" Je m'éveille le matin avec une joie secrète, je contemple la lumière avec ravissement et tout le reste du jour je suis content "
Montesquieu

Ma nouvelle vie à Lîdge

mardi 17 juillet 2018

Jean Teulé : " Entrez dans la danse "



«  Une étrange épidémie a eu lieu dernièrement et s’est répandue dans Strasbourg de telle sorte que, dans leur folie, beaucoup se mirent à danser et  ne cessèrent jour et nuit, pendant deux mois sans interruption jusqu’à tomber inconscients. Beaucoup sont morts. »
                                                            Chronique alsacienne, 1519.

Au début de cet étrange roman, Jean Teulé s’attachent tout particulièrement à deux couples dont Melchior ( graveur) et Enneline qui ont noyé leur enfant puisqu’ils n’avaient plus rien à lui donner à manger (même plus le lait d’Enneline). Les trop nombreux « danseurs » sont parqués dans un endroit bien précis de la ville, puis emmenés extra muros où on les tue.

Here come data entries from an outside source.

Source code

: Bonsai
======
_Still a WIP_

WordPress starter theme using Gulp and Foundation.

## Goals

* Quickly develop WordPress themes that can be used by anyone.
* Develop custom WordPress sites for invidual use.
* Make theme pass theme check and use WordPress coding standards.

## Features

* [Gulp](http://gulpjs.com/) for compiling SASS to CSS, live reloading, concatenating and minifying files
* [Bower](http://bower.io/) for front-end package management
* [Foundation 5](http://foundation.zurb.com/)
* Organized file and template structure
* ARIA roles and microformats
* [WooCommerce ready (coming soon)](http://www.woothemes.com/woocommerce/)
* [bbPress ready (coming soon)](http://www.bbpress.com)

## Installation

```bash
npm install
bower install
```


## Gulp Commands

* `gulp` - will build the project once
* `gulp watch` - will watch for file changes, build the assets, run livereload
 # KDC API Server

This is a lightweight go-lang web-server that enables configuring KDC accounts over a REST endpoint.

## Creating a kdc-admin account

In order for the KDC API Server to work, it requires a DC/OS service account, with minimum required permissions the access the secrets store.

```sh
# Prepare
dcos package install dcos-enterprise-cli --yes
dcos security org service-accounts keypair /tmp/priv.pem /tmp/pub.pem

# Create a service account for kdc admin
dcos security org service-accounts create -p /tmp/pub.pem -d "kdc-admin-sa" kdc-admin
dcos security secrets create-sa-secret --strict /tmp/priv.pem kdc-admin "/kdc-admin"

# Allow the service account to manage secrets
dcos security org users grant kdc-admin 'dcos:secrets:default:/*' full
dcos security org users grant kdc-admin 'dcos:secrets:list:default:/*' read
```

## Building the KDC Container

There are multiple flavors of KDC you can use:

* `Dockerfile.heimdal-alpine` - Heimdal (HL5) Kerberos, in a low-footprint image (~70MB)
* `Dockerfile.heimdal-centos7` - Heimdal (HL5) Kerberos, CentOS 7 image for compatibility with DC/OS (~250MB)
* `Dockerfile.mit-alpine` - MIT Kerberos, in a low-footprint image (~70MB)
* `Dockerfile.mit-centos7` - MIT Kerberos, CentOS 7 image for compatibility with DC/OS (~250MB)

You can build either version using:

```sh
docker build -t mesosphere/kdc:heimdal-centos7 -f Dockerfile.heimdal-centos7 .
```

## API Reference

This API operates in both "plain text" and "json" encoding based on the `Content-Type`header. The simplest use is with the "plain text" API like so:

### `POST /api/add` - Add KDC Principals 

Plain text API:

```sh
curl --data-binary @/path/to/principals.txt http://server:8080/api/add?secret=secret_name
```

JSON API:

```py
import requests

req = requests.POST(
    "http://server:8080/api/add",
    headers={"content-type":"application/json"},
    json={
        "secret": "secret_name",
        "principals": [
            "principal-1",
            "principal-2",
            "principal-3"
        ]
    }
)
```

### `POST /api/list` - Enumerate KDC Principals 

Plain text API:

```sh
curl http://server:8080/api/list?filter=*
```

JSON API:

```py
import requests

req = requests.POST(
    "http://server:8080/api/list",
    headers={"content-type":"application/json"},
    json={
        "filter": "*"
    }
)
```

Tout cela vous glace le sang, mais c’est bien le but recherché par Jean Teulé qui en a fait sa spécialité à travers ses remarquables romans.

Extrait :

-  ( à propos des indulgences plénières) Trois kreutzers pour une année en moins de purgatoire après votre mort ! Trois kreutzers, seulement. Pour cent florins, quels qu’aient été vos péchés, c’est le paradis direct ! Qui n’achète rien va en chier au moment du Jugement dernier. (…) Le pape Léon X garantit un pardon du Seigneur à ceux qui participeront financièrement à la construction de Saint-Pierre de Rome ! (…) Sans règlement d’indulgence, vous serez enterrés hors des remparts de la ville, dans une terre non bénite et donc votre résurrection sera impossible.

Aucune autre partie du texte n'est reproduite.